Data entries:
+++++
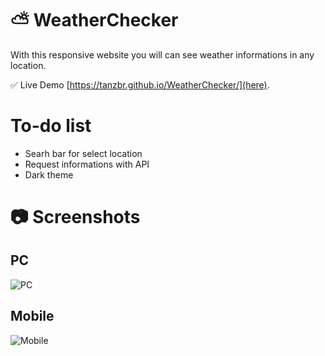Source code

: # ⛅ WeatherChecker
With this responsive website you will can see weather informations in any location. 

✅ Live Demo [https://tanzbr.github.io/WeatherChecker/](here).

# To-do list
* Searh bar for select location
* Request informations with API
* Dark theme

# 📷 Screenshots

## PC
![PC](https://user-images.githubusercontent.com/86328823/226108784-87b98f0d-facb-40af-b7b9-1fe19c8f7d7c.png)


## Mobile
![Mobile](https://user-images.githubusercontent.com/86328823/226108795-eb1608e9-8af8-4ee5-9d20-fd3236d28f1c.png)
+++++
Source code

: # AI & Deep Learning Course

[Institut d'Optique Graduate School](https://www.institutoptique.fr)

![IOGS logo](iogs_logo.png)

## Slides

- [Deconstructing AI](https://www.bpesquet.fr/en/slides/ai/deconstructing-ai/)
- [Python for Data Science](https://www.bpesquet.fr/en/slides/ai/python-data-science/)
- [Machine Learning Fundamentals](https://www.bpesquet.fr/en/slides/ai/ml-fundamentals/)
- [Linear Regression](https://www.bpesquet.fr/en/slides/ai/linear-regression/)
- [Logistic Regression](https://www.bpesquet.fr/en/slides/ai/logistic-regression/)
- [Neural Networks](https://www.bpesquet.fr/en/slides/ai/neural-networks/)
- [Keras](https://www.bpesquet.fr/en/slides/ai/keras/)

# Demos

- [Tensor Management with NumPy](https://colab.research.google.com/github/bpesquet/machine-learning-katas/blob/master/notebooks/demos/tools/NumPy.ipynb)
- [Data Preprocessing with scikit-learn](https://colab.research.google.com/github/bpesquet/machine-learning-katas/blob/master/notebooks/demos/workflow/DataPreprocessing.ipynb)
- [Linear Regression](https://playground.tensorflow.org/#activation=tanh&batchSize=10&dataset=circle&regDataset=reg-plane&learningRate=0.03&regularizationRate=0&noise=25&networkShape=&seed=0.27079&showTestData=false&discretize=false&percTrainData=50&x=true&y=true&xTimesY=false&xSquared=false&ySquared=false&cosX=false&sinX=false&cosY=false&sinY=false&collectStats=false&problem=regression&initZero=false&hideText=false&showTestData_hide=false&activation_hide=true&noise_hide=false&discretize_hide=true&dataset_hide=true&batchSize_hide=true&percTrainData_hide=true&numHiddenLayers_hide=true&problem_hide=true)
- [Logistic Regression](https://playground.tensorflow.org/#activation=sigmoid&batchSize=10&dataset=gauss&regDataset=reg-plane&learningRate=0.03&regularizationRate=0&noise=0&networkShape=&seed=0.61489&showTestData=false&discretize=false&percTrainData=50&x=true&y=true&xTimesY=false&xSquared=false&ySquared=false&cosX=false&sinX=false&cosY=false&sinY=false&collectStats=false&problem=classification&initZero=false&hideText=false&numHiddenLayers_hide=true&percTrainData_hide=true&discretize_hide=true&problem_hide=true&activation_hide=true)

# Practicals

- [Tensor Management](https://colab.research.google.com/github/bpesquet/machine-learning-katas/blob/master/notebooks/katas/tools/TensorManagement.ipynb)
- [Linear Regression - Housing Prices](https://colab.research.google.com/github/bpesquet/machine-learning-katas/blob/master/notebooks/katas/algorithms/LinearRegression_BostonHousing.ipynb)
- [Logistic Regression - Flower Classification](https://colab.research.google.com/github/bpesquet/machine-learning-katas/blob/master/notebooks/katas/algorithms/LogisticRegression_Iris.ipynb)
+++++
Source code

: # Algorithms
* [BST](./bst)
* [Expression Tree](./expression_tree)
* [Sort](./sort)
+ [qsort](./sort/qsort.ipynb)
+++++
PROBLEM STATEMENT = Write the number of lines in the data above that contain the word "google", and add nothing to it.

YOUR SOLUTION = 5